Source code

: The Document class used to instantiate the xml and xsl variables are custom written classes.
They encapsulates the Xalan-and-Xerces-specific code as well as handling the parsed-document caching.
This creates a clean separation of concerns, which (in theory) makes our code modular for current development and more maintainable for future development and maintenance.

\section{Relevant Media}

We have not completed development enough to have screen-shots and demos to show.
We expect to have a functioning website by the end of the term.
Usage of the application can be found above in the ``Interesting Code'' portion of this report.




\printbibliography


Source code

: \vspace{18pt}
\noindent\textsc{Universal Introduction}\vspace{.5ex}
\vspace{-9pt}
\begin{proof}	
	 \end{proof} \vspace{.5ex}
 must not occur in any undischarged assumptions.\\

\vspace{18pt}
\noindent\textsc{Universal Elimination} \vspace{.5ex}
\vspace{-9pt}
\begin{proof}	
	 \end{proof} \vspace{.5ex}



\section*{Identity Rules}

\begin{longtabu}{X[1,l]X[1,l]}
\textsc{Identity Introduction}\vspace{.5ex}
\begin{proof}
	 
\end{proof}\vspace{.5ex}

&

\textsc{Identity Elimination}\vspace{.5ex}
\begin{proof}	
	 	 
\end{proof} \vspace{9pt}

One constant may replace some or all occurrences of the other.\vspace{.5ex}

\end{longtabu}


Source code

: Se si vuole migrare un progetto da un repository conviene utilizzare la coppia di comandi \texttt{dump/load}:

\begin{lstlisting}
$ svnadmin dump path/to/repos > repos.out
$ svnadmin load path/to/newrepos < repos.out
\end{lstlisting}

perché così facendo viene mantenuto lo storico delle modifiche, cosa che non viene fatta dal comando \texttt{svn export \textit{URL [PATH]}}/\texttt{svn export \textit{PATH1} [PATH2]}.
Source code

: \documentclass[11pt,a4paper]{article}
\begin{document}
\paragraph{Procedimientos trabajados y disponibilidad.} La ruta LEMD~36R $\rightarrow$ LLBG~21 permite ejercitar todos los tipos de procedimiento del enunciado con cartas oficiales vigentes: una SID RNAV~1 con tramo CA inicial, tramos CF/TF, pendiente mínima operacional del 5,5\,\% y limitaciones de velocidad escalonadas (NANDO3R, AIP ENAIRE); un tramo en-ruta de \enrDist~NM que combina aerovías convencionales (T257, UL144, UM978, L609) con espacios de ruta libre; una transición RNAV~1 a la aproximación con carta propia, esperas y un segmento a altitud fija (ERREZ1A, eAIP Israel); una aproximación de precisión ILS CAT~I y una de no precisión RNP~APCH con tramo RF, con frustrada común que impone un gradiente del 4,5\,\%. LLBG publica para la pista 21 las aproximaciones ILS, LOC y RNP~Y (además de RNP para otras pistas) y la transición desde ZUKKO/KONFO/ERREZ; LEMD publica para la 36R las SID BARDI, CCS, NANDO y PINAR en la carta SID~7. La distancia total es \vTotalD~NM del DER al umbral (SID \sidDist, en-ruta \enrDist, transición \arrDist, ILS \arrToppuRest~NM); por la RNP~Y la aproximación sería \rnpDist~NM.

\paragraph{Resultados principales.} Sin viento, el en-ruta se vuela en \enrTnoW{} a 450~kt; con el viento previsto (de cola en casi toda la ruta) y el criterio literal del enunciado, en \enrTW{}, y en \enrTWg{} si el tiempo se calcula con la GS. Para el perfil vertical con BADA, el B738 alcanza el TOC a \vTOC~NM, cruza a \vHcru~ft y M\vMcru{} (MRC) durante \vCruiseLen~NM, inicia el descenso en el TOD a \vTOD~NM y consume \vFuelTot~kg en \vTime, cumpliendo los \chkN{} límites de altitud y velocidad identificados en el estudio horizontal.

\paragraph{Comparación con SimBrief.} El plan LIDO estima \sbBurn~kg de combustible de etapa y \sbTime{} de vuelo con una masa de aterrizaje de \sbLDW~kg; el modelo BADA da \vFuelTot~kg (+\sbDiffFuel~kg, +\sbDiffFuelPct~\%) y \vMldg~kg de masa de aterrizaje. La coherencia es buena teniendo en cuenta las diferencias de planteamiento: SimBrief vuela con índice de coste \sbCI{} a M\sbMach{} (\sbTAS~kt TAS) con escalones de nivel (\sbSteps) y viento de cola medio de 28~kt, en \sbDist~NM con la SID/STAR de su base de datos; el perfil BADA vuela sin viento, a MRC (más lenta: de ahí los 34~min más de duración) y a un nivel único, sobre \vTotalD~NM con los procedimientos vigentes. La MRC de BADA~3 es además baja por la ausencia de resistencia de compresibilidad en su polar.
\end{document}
◇ ◇ ◇
**EXERCISE BRIEF**:
Within the listing, how many lines carry the word "Elimination"? Answer with the number alone.

**REPLY**:
2